■ **Your objective**: Once you find the line containing "workloads to Ocean.", output it and every line after it to the end of the records, exactly.

╭──

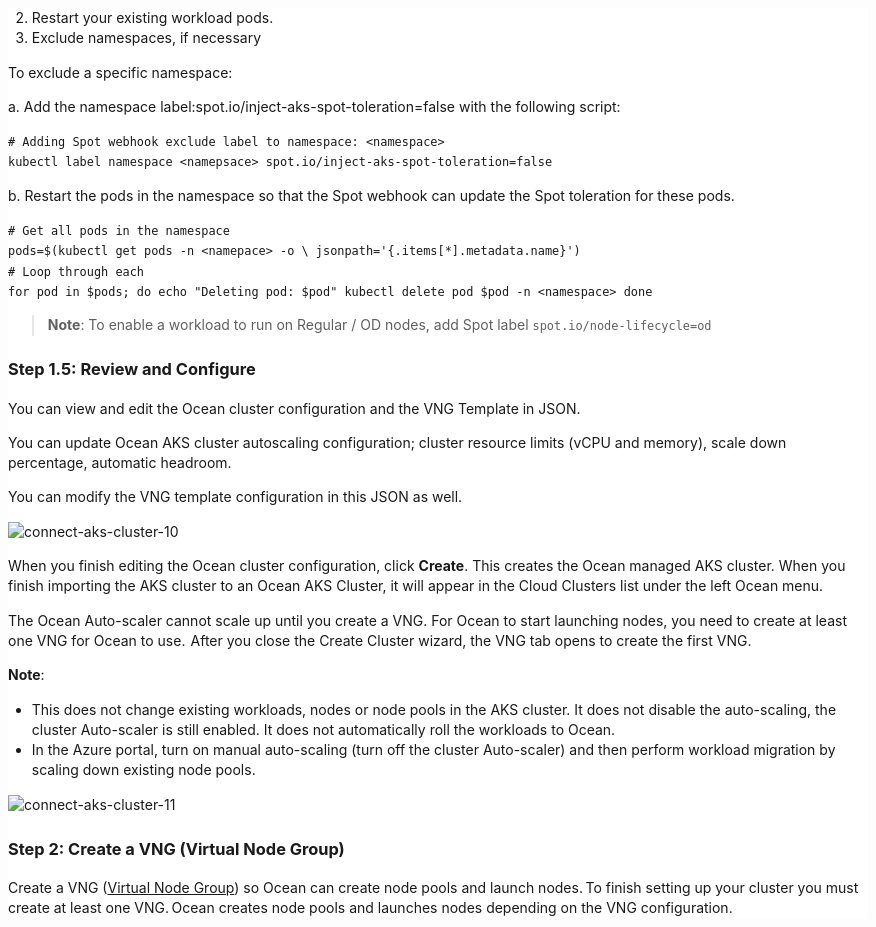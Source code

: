 2. Restart your existing workload pods.
3. Exclude namespaces, if necessary

To exclude a specific namespace:

a. Add the namespace label:spot.io/inject-aks-spot-toleration=false with the following script:

```
# Adding Spot webhook exclude label to namespace: <namespace> 
kubectl label namespace <namepsace> spot.io/inject-aks-spot-toleration=false
```
b. Restart the pods in the namespace so that the Spot webhook can update the Spot toleration for these pods.

```
# Get all pods in the namespace 
pods=$(kubectl get pods -n <namepace> -o \ jsonpath='{.items[*].metadata.name}') 
# Loop through each 
for pod in $pods; do echo "Deleting pod: $pod" kubectl delete pod $pod -n <namespace> done 
```
>**Note**: To enable a workload to run on Regular / OD nodes, add Spot label `spot.io/node-lifecycle=od` 

### Step 1.5: Review and Configure  

You can view and edit the Ocean cluster configuration and the VNG Template in JSON.   

You can update Ocean AKS cluster autoscaling configuration; cluster resource limits (vCPU and memory), scale down percentage, automatic headroom. 

You can modify the VNG template configuration in this JSON as well.

![connect-aks-cluster-10](https://github.com/spotinst/help/assets/106514736/d9c2d5a1-06a1-4876-9c9a-dd7a8888a488)

When you finish editing the Ocean cluster configuration, click **Create**. This creates the Ocean managed AKS cluster. 
When you finish importing the AKS cluster to an Ocean AKS Cluster, it will appear in the Cloud Clusters list under the left Ocean menu. 

The Ocean Auto-scaler cannot scale up until you create a VNG. For Ocean to start launching nodes, you need to create at least one VNG for Ocean to use.  After you close the Create Cluster wizard, the VNG tab opens to create the first VNG.  

**Note**:  

* This does not change existing workloads, nodes or node pools in the AKS cluster. It does not disable the auto-scaling, the cluster Auto-scaler is still enabled. It does not automatically roll the workloads to Ocean.  
* In the Azure portal, turn on manual auto-scaling (turn off the cluster Auto-scaler) and then perform workload migration by scaling down existing node pools. 

![connect-aks-cluster-11](https://github.com/spotinst/help/assets/106514736/9d4e13f0-3e6a-4b91-adda-914e42c31068)

### Step 2: Create a VNG (Virtual Node Group) 

Create a VNG ([Virtual Node Group](https://docs.spot.io/ocean/features/vngs/?id=virtual-node-groups)) so Ocean can create node pools and launch nodes. To finish setting up your cluster you must create at least one VNG. Ocean creates node pools and launches nodes depending on the VNG configuration.  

╰──

■ **Exercise solution**:
* This does not change existing workloads, nodes or node pools in the AKS cluster. It does not disable the auto-scaling, the cluster Auto-scaler is still enabled. It does not automatically roll the workloads to Ocean.  
* In the Azure portal, turn on manual auto-scaling (turn off the cluster Auto-scaler) and then perform workload migration by scaling down existing node pools. 

![connect-aks-cluster-11](https://github.com/spotinst/help/assets/106514736/9d4e13f0-3e6a-4b91-adda-914e42c31068)

### Step 2: Create a VNG (Virtual Node Group) 

Create a VNG ([Virtual Node Group](https://docs.spot.io/ocean/features/vngs/?id=virtual-node-groups)) so Ocean can create node pools and launch nodes. To finish setting up your cluster you must create at least one VNG. Ocean creates node pools and launches nodes depending on the VNG configuration.  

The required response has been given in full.